**Your objective**
Copy out, from the data, each line containing the string "year".

**Extracted data**

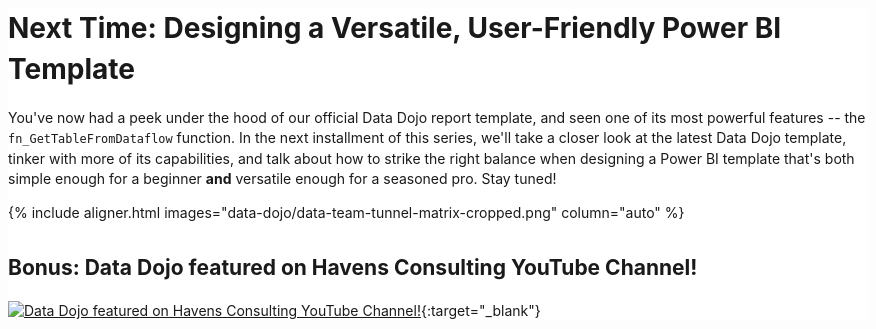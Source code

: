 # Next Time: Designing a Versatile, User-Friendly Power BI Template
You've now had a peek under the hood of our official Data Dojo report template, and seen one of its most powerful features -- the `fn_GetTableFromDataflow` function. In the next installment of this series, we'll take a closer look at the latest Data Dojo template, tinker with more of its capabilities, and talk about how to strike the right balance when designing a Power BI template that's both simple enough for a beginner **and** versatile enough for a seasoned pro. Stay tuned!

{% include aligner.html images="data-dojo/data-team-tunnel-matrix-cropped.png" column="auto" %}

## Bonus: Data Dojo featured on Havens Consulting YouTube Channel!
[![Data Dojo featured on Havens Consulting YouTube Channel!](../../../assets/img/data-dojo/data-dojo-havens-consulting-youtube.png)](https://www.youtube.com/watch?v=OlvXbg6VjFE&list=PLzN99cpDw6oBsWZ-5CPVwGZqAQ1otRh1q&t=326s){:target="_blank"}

...

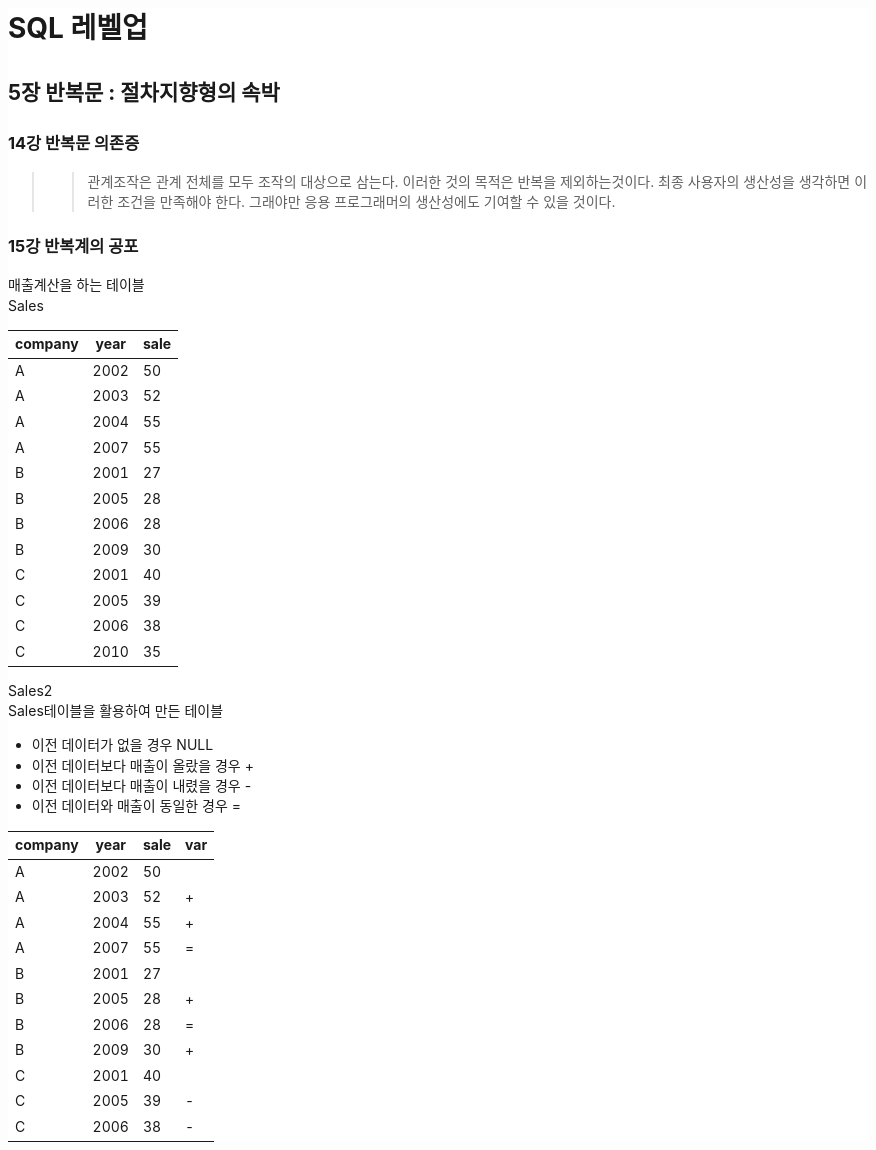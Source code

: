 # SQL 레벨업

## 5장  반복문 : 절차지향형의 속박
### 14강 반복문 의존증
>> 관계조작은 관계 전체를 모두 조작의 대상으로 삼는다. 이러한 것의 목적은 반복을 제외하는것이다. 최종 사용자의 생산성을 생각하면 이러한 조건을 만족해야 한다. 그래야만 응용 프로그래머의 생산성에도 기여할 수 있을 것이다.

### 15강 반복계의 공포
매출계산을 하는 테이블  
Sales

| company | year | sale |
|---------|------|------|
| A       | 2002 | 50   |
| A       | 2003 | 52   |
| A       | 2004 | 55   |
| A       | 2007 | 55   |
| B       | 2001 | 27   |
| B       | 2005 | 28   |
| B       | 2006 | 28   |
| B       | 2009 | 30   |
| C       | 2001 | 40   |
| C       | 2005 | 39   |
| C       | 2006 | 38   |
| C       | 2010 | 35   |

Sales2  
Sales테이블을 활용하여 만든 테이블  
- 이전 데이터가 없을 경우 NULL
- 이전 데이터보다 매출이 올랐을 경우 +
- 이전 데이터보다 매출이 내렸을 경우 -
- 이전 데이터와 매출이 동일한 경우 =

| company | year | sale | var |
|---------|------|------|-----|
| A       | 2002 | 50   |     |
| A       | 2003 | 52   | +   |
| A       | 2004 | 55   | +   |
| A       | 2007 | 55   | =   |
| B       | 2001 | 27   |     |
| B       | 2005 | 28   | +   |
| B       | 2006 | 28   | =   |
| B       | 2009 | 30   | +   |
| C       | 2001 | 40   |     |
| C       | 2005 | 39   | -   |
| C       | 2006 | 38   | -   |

**Response to this task**
| company | year | sale |
| company | year | sale | var |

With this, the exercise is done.